A black vulture flew down to land on the road next to her and stared at Casiopea curiously.
“I’m headed to the Jade Palace,” she told the bird and knew she must move on. There was nothing more to do. One foot before another, and the Black Road like fresh tar.
* * *
—
The gods sat each in his chair. On the floor the ashes kept changing and reshaping the scene the twins observed, showing both travelers. Martín, aided by his previous experiences on the Black Road, was moving in an efficient fashion through the shadows, increasing his speed.
The ashes on the floor rose and traced the image of Casiopea. She’d had a harder time at it, but she’d evaded the monstrous Kamazotz and the maw of bones. If Vucub-Kamé had been a betting man, he would have bet against this outcome.
Vucub-Kamé sank his nails into the wood of his chair, making it groan. Quickly he turned his head and stared at his dark-haired brother, who in turn was utterly concerned with the movement of the ash-girl across the land.
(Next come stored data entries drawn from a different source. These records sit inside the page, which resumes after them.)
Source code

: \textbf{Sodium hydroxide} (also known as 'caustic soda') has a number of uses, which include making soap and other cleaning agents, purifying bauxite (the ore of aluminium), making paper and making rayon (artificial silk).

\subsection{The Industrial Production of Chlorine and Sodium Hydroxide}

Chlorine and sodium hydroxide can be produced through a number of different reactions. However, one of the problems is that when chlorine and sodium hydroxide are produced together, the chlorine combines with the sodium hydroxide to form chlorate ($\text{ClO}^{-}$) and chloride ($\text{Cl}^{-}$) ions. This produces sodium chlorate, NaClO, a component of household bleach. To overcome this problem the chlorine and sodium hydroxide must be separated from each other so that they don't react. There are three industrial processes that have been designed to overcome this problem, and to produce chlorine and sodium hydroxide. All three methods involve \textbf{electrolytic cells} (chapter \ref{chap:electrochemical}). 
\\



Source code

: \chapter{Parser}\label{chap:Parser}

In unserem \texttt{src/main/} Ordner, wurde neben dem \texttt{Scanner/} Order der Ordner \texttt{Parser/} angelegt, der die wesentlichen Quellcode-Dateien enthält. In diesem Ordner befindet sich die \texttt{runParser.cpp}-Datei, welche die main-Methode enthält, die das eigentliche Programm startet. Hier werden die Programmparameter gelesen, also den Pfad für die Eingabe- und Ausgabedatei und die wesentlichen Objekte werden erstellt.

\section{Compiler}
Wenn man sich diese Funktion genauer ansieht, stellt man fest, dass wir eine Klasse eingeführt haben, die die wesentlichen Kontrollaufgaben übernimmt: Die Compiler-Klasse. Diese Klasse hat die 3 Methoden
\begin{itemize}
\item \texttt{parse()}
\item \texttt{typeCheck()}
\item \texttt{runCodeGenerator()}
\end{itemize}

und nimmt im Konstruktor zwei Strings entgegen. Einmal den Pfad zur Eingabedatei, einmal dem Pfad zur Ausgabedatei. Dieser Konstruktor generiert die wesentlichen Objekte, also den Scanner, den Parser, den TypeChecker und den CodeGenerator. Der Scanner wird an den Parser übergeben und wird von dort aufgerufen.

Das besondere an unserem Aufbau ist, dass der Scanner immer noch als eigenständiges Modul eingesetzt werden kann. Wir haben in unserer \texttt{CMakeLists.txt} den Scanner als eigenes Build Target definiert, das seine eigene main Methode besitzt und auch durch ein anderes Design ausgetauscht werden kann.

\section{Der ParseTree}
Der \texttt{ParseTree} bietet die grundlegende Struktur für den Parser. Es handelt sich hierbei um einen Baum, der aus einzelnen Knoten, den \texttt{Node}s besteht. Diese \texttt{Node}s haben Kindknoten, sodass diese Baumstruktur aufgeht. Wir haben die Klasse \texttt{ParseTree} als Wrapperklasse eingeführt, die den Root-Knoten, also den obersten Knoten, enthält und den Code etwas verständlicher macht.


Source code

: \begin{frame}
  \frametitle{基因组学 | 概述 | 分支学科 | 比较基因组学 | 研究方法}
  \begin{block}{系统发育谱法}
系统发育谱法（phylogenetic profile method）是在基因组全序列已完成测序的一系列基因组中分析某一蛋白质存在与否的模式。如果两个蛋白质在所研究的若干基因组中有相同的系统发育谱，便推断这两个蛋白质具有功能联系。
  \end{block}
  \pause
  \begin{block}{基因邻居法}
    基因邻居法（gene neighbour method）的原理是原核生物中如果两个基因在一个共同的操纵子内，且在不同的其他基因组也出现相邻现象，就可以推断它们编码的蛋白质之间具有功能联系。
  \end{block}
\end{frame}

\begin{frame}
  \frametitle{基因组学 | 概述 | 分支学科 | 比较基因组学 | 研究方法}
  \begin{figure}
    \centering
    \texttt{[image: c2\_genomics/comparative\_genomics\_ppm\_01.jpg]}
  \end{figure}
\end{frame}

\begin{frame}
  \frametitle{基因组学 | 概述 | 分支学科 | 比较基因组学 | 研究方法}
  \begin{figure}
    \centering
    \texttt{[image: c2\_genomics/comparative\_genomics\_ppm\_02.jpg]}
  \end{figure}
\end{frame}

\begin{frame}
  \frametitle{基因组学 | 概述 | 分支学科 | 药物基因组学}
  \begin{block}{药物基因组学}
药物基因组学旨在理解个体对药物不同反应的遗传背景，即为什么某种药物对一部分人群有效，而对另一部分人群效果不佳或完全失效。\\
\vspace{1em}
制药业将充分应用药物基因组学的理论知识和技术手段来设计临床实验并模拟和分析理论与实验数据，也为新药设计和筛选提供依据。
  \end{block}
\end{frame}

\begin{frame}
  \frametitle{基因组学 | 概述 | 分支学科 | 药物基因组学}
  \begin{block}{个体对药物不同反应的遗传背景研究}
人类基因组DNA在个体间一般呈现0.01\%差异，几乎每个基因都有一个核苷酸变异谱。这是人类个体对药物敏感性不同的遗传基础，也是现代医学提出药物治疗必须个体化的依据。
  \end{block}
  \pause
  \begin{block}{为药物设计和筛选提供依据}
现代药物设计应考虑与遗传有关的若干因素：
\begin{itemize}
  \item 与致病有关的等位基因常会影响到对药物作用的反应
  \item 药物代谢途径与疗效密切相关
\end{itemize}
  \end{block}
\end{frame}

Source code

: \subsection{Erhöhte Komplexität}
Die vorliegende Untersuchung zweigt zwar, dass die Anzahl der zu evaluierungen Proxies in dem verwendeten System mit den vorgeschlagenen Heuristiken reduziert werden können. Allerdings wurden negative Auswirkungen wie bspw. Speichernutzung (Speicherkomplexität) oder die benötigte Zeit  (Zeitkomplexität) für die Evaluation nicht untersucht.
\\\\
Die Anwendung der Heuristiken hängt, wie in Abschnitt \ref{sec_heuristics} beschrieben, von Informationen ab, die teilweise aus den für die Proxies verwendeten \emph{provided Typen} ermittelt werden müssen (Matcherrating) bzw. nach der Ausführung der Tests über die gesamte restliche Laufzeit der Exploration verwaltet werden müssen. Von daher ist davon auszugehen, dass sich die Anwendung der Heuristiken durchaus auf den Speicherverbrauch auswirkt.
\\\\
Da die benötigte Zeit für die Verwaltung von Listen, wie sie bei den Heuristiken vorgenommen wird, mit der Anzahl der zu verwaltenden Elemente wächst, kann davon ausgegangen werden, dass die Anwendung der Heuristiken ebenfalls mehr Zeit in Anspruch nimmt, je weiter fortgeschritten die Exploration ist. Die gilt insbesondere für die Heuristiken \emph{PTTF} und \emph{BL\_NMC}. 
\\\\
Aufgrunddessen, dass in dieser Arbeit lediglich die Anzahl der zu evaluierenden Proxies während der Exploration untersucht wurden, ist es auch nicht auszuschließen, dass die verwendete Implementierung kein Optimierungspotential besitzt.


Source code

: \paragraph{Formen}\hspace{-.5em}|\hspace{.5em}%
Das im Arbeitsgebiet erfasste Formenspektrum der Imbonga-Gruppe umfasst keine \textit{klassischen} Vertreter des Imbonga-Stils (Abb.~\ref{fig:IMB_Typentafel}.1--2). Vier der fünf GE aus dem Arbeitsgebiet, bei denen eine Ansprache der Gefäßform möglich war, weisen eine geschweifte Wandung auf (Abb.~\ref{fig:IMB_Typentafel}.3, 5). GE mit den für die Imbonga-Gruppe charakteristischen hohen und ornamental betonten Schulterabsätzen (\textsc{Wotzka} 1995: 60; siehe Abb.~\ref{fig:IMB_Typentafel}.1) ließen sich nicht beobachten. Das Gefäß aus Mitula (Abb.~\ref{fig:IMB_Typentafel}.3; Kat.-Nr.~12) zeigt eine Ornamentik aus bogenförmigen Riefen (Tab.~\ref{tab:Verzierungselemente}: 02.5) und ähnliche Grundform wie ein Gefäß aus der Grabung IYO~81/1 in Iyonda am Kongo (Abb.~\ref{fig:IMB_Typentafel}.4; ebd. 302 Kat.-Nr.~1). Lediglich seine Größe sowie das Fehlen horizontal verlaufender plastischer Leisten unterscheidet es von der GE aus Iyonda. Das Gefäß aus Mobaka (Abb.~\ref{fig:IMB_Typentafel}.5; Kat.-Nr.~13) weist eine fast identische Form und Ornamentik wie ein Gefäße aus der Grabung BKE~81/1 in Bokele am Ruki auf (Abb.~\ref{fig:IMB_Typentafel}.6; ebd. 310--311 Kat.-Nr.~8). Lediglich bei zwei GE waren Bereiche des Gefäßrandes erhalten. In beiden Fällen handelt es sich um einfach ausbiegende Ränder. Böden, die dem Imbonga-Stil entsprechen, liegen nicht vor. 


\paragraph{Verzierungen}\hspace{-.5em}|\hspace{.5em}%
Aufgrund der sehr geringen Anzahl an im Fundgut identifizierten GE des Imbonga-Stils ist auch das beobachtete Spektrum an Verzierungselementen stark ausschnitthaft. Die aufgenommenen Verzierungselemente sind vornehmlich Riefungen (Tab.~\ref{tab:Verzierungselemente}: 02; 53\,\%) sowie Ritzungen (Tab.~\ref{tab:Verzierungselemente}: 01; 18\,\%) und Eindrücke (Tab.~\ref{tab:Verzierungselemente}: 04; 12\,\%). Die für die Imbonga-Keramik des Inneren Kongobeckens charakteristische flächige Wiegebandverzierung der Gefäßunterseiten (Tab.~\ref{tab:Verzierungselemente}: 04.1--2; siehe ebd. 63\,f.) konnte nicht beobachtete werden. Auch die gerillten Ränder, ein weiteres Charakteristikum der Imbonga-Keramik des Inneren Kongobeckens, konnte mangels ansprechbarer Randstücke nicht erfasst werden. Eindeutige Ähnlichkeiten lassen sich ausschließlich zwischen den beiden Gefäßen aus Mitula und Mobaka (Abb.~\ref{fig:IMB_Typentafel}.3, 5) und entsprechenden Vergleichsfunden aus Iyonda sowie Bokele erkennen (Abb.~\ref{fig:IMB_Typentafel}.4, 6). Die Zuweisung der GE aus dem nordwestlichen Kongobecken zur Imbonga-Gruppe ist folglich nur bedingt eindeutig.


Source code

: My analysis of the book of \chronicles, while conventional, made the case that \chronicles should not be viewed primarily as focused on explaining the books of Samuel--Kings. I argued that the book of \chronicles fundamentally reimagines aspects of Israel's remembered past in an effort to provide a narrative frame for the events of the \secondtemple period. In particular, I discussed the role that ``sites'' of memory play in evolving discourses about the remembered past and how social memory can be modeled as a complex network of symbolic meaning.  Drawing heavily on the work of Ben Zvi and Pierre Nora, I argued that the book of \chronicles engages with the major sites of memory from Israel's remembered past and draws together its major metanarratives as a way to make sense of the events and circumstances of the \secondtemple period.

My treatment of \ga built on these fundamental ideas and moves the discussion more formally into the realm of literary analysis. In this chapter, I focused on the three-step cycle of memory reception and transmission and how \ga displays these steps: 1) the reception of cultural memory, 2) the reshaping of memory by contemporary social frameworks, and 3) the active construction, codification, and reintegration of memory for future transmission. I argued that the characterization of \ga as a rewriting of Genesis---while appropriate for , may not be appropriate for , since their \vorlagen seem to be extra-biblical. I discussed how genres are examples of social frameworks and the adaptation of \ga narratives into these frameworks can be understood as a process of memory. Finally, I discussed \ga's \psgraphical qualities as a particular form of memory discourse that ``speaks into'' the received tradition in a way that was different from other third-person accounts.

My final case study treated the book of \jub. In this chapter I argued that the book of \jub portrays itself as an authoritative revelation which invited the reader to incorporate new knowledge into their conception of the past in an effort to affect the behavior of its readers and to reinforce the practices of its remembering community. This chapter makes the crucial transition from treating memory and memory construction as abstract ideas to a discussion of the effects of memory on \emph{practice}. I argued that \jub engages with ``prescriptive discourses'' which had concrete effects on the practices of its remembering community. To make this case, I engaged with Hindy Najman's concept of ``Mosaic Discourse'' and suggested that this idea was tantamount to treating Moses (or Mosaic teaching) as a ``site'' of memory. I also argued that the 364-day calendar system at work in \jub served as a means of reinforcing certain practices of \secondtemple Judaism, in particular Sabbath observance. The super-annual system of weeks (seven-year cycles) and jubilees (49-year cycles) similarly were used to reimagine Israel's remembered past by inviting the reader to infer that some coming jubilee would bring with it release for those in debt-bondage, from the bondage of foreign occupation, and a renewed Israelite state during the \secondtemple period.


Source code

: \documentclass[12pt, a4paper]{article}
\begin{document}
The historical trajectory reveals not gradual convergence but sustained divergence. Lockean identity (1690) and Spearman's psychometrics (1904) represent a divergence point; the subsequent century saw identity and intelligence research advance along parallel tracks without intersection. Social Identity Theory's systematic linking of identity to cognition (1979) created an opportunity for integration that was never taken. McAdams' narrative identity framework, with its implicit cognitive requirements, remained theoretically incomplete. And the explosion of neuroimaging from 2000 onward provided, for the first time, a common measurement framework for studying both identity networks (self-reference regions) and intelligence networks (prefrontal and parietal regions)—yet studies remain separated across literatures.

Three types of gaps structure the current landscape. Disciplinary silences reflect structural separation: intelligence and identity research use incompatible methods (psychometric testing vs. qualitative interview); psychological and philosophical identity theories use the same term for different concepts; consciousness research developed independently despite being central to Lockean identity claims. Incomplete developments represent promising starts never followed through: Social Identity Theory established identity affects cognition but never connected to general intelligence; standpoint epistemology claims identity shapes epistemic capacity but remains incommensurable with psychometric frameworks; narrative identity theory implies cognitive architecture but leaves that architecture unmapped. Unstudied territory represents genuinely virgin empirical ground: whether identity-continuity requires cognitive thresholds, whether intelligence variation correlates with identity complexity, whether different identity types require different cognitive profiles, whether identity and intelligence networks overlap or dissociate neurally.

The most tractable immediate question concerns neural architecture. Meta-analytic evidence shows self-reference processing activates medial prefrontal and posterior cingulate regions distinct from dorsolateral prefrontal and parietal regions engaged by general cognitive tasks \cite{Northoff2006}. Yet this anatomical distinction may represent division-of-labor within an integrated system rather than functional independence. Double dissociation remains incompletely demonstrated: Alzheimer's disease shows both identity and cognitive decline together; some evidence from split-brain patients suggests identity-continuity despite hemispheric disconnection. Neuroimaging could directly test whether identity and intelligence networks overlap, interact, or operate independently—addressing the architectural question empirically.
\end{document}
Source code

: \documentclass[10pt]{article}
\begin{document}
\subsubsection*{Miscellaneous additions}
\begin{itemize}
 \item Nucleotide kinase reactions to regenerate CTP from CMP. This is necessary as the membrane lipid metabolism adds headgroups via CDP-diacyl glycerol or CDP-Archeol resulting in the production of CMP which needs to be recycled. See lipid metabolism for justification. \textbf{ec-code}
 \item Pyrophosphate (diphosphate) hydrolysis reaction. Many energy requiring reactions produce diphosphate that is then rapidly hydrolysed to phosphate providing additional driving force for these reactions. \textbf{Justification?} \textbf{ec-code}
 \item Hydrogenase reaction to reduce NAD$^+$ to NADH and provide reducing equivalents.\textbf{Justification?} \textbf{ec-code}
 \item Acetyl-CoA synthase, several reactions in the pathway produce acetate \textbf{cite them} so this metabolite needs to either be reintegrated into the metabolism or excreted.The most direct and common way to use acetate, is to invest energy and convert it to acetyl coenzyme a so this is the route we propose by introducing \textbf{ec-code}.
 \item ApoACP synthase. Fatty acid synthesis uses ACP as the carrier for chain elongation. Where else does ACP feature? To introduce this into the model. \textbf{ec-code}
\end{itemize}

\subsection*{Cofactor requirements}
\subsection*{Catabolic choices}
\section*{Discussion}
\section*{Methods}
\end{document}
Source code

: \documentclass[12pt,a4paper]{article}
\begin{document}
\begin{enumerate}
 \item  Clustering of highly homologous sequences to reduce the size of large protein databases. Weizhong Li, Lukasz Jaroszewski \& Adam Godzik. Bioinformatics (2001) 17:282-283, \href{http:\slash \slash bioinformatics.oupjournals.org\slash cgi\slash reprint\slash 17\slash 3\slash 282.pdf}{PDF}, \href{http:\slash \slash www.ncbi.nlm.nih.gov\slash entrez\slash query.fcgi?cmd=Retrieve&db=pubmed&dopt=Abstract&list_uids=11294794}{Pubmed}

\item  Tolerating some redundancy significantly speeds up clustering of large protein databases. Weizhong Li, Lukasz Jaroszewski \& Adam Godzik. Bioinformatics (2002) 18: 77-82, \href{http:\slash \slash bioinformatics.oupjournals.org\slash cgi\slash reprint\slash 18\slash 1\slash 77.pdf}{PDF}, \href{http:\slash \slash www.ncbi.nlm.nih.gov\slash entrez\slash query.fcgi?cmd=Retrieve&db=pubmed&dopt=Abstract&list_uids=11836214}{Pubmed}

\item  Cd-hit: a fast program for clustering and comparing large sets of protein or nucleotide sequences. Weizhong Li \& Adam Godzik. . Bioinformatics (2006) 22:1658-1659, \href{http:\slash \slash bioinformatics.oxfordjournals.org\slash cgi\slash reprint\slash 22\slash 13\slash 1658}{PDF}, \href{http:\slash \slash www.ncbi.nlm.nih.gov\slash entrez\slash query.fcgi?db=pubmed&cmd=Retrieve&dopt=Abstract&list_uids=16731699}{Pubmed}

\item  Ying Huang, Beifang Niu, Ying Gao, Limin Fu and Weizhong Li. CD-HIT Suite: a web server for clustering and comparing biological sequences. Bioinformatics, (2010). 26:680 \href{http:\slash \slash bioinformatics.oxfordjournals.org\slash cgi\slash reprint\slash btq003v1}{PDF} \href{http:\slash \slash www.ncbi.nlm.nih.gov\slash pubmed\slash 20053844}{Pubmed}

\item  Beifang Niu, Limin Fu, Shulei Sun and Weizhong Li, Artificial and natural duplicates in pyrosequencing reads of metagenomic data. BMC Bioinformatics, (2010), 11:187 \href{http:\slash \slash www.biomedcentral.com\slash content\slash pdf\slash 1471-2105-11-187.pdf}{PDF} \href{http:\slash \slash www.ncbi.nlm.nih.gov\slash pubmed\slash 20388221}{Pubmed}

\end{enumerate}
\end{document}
“Who is she?” Vucub-Kamé demanded, standing up, furious, but with the cold fury of a Lord of Death, the words ice.
“What do you mean?”
“How is she doing it?”
“There is no trick, if that is what you are implying. I have not cheated,” Hun-Kamé said.
Of course he had not. He could not have. The girl had moved slowly, clumsily, at the beginning, but she had now gained speed and might soon be overtaking Martín. It was her own doing, the firmness of her resolve, and Vucub-Kamé again thought about the meaning of symbols. The maiden, a bracketed promise.